(Material provided begins)

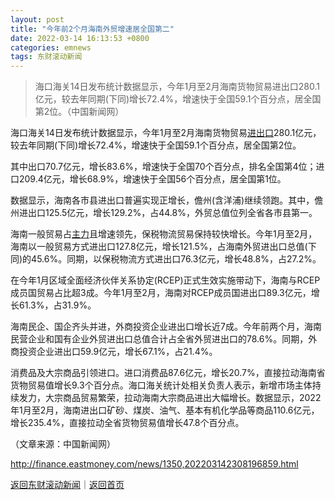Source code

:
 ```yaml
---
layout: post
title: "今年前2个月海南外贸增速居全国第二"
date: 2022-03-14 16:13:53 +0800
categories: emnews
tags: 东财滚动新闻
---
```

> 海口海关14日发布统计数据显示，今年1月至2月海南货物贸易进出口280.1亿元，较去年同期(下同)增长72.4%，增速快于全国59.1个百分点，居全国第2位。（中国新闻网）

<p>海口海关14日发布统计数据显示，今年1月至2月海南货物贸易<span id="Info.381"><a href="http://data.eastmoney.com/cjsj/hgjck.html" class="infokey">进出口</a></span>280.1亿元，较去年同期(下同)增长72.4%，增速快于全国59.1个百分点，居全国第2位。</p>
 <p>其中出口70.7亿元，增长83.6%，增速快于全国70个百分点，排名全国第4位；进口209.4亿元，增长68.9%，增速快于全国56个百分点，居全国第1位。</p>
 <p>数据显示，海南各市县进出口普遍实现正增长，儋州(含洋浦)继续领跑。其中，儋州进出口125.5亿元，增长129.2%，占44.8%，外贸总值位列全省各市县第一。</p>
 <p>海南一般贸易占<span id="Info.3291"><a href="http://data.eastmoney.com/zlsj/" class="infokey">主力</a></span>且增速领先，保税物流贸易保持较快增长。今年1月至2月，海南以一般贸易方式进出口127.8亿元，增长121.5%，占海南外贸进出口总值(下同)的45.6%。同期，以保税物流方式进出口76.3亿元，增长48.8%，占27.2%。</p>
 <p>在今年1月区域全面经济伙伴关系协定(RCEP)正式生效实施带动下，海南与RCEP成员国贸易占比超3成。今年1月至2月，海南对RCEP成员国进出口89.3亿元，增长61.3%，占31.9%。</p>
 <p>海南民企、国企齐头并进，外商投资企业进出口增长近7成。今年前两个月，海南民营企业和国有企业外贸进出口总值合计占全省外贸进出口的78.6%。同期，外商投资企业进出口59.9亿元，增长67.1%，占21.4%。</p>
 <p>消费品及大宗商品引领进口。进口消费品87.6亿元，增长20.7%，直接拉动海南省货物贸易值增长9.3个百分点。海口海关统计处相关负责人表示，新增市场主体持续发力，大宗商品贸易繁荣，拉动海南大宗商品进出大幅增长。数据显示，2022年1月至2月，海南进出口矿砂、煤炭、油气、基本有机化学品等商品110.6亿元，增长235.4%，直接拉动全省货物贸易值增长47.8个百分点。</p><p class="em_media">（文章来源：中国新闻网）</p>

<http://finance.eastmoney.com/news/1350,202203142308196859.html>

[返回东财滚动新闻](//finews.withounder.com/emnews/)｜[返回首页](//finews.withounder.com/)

(Material provided ends)

§ Required work
Would you copy each line of the records that contains "class"?

§ Your response
<p>海口海关14日发布统计数据显示，今年1月至2月海南货物贸易<span id="Info.381"><a href="http://data.eastmoney.com/cjsj/hgjck.html" class="infokey">进出口</a></span>280.1亿元，较去年同期(下同)增长72.4%，增速快于全国59.1个百分点，居全国第2位。</p>
 <p>海南一般贸易占<span id="Info.3291"><a href="http://data.eastmoney.com/zlsj/" class="infokey">主力</a></span>且增速领先，保税物流贸易保持较快增长。今年1月至2月，海南以一般贸易方式进出口127.8亿元，增长121.5%，占海南外贸进出口总值(下同)的45.6%。同期，以保税物流方式进出口76.3亿元，增长48.8%，占27.2%。</p>
 <p>消费品及大宗商品引领进口。进口消费品87.6亿元，增长20.7%，直接拉动海南省货物贸易值增长9.3个百分点。海口海关统计处相关负责人表示，新增市场主体持续发力，大宗商品贸易繁荣，拉动海南大宗商品进出大幅增长。数据显示，2022年1月至2月，海南进出口矿砂、煤炭、油气、基本有机化学品等商品110.6亿元，增长235.4%，直接拉动全省货物贸易值增长47.8个百分点。</p><p class="em_media">（文章来源：中国新闻网）</p>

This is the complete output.